Pepe
Real-time PEPE perpetual funding rates across 13 major exchanges — Binance, Bybit, OKX, Deribit, Hyperliquid, Gate.io, Bitget, KuCoin, MEXC, HTX, BingX, CoinEx, and BitMEX.
The Pepe (PEPE) perpetual funding rate is a periodic payment exchanged between long and short holders of PEPE perpetual futures contracts, designed to keep the perpetual price anchored to the underlying spot price. When PEPE funding is positive, longs pay shorts — signalling bullish leveraged crowding. When negative, shorts pay longs — often during a capitulation or heavy hedging flow.

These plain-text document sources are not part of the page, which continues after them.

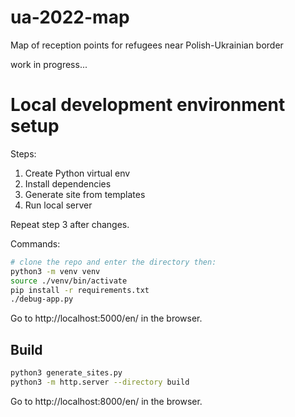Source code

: # ua-2022-map
Map of reception points for refugees near Polish-Ukrainian border

work in progress...


# Local development environment setup
Steps:
1. Create Python virtual env
2. Install dependencies
3. Generate site from templates
4. Run local server

Repeat step 3 after changes.

Commands:
```bash
# clone the repo and enter the directory then:
python3 -m venv venv
source ./venv/bin/activate
pip install -r requirements.txt
./debug-app.py
```

Go to http://localhost:5000/en/ in the browser.

## Build

```bash
python3 generate_sites.py
python3 -m http.server --directory build
```

Go to http://localhost:8000/en/ in the browser.

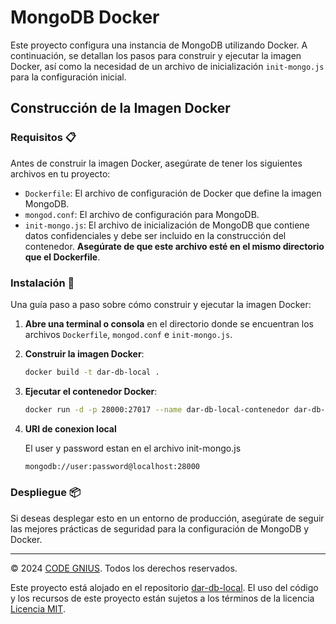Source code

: # MongoDB Docker

Este proyecto configura una instancia de MongoDB utilizando Docker. A continuación, se detallan los pasos para construir y ejecutar la imagen Docker, así como la necesidad de un archivo de inicialización `init-mongo.js` para la configuración inicial.

## Construcción de la Imagen Docker

### Requisitos 📋

Antes de construir la imagen Docker, asegúrate de tener los siguientes archivos en tu proyecto:

- `Dockerfile`: El archivo de configuración de Docker que define la imagen MongoDB.
- `mongod.conf`: El archivo de configuración para MongoDB.
- `init-mongo.js`: El archivo de inicialización de MongoDB que contiene datos confidenciales y debe ser incluido en la construcción del contenedor. **Asegúrate de que este archivo esté en el mismo directorio que el Dockerfile**.

### Instalación 🔧

Una guía paso a paso sobre cómo construir y ejecutar la imagen Docker:

1. **Abre una terminal o consola** en el directorio donde se encuentran los archivos `Dockerfile`, `mongod.conf` e `init-mongo.js`.

2. **Construir la imagen Docker**:

    ```bash
   docker build -t dar-db-local .
    ```
3. **Ejecutar el contenedor Docker**:

    ```bash
   docker run -d -p 28000:27017 --name dar-db-local-contenedor dar-db-local
    ```
4. **URI de conexion local**

    El user y password estan en el archivo init-mongo.js
    ```bash
    mongodb://user:password@localhost:28000
    ```

### Despliegue 📦
Si deseas desplegar esto en un entorno de producción, asegúrate de seguir las mejores prácticas de seguridad para la configuración de MongoDB y Docker.

---

© 2024 [CODE GNIUS](https://github.com/gnius-pe). Todos los derechos reservados.

Este proyecto está alojado en el repositorio [dar-db-local](https://github.com/gnius-pe/data-base-dar). El uso del código y los recursos de este proyecto están sujetos a los términos de la licencia [Licencia MIT](./LICENSE).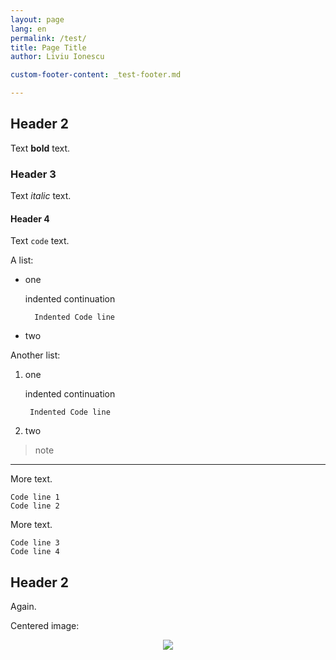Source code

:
 ```yaml
---
layout: page
lang: en
permalink: /test/
title: Page Title
author: Liviu Ionescu

custom-footer-content: _test-footer.md

---
```


## Header 2

Text **bold** text.

### Header 3

Text _italic_ text.

#### Header 4

Text `code` text.

A list:

* one

    indented continuation

        Indented Code line
* two

Another list:

1. one

    indented continuation

        Indented Code line

1. two

> note

***

More text.

```
Code line 1
Code line 2
```
More text.

    Code line 3
    Code line 4

## Header 2

Again.

Centered image:

<div style="text-align:center">
<img src="{{ site.baseurl }}/assets/images/feed-20.png" />
</div>

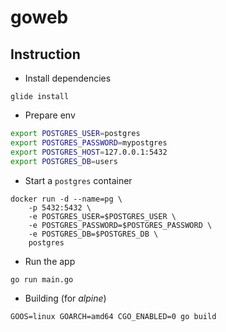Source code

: # goweb

## Instruction

- Install dependencies
```console
glide install
```

- Prepare env

```sh
export POSTGRES_USER=postgres
export POSTGRES_PASSWORD=mypostgres
export POSTGRES_HOST=127.0.0.1:5432
export POSTGRES_DB=users
```

- Start a `postgres` container

```console
docker run -d --name=pg \
    -p 5432:5432 \
    -e POSTGRES_USER=$POSTGRES_USER \
    -e POSTGRES_PASSWORD=$POSTGRES_PASSWORD \
    -e POSTGRES_DB=$POSTGRES_DB \
    postgres
```

- Run the app

```console
go run main.go
```

- Building (for *alpine*)

```console
GOOS=linux GOARCH=amd64 CGO_ENABLED=0 go build
```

Sharpe aggregates PEPE funding rates from 13 exchanges with each exchange's rate normalized to annualized APR (APR = rate × 8,760 / interval_hours) so you can directly compare 1-hour rates from Hyperliquid against 8-hour rates from Binance, Bybit, and OKX.
Pepe (PEPE) perpetual futures clear $200M to $600M OI on Binance, Bybit, OKX, Bitget, and MEXC. PEPE is the largest ERC-20 memecoin by perp OI and the benchmark for Ethereum-native memecoin speculation cycles. PEPE funding has no structural dampening — no staking, no burn, no revenue — making it a pure reflexive retail sentiment signal. Baseline PEPE funding runs 0.01% to 0.03% per 8h, with frequent excursions to 0.15%+ during memecoin manias (May 2023 launch, Mar 2024 meme season, post-election 2024 rally). PEPE's Binance listing (May 2023) and subsequent major exchange support cemented its benchmark status. PEPE correlation with SHIB, WIF, BONK (memecoin basket) is high — rotation patterns signal altseason intensity.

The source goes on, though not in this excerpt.